The One Cool Thing About The Brooklyn Nets, Jay-Z, Is Gone

    This is what happens when you stake your personality on one-fifteenth of one percent.

    When you think of the Brooklyn Nets, the first thing you think of is Jay-Z. Even if the first thing you think of is technically Brooklyn, the black-and-white color scheme, or the Barclays Center, Jay-Z is implicit in what you're thinking about: he either played a role in creating it, or he was a major part of the branding and promoting thereof. The deal the Nets franchise made with the public when it moved to New York's largest borough this season was that the Nets represented cool, and they represented cool because of the God MC.

    Well, the God MC Is Dead, at least as far as the Nets are concerned. Jay-Z, aka Shawn Carter, aka Young Hov, aka Beyoncé's Steadman, just started a sports agency, and in order to represent basketball players, he plans on selling off his one-fifteenth-of-one-percent share in the team, Yahoo's Adrian Wojnarowski reports. What does this mean for the Nets? It means that the one cool thing about them no longer exists. But don't the Nets have other cool qualities? No. Here's why.

    Brooklyn: NOT COOL. Girls and artisanal pickles might be appealing to some groups, but they are not really anything anyone thinks of as exciting in the context of basketball. The only artisanal flavor the Nets are associated with is the chalky aftertaste of sadness and construction dust in the mouths of the people whose land Bruce Ratner stole to build the Barclays Center.

    The Barclays Center: NOT COOL. Too rusty.

    The Nets' Aesthetic: Still pretty rad, but was partly designed by Jay-Z, so NO LONGER COOL. Imagine if the best thing about you was clothing your ex bought.

    Deron Williams: NOT COOL. Look at those sweatpants.

    Brook Lopez: NOT COOL. Lopez is basically the epitome of the classic comic-book nerd, except also a seven-foot-tall All-Star. Actually, that makes him super-cool. Nevermind.
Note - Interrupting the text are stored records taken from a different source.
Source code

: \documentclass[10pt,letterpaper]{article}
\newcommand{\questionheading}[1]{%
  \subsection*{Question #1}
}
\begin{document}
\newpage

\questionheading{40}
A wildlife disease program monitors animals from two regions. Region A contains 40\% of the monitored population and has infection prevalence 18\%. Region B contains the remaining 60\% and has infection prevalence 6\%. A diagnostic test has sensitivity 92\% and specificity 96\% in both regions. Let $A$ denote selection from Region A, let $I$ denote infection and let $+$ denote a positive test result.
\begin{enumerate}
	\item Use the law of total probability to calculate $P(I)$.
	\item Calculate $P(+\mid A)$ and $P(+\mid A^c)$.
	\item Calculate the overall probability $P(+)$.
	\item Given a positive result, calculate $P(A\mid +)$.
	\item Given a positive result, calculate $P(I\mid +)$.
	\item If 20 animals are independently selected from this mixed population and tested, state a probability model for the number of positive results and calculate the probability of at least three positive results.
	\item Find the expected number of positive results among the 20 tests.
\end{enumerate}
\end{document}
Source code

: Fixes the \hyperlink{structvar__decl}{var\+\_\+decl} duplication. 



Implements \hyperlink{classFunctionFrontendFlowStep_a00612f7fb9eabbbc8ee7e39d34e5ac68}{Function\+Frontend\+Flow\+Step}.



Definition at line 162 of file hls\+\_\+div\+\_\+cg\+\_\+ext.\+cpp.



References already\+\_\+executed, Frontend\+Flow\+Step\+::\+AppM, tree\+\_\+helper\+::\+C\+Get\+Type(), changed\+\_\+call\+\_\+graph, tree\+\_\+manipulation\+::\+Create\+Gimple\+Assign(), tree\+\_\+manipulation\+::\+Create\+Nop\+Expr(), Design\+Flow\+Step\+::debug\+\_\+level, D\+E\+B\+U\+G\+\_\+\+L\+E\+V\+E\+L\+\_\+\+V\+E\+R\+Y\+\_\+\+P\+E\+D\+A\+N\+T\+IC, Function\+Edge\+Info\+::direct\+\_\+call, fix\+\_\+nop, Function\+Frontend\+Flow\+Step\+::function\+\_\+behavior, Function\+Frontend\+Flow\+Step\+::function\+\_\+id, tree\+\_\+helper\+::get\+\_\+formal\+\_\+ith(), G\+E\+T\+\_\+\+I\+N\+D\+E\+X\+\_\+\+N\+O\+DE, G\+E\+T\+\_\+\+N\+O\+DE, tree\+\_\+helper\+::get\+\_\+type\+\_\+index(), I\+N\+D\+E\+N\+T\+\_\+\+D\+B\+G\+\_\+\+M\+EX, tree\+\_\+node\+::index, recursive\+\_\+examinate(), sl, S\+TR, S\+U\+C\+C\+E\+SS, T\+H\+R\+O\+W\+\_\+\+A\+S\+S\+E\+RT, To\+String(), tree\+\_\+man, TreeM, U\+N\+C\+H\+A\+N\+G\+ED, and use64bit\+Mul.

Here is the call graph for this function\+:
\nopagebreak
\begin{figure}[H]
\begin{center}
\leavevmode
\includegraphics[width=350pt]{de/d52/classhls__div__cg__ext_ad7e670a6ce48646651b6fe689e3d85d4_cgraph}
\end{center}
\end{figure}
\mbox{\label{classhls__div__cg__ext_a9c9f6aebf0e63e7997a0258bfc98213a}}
    Gerald Wallace: Gerald Wallace recently said his "confidence is totally gone," so NOT COOL. Insecurity is not cool.

    Joe Johnson: NOT COOL. He wears a bracelet with his own name on it.

    Mikhail Prokhorov: NOT COOL. He's a Russian industrialist billionaire, and yet I've seen no evidence of tiny giraffes at the Barclays Center.

    Moral of the story: now that Jay-Z's gone, the Nets have to stop playing boring and lifeless basketball if they want to be cool.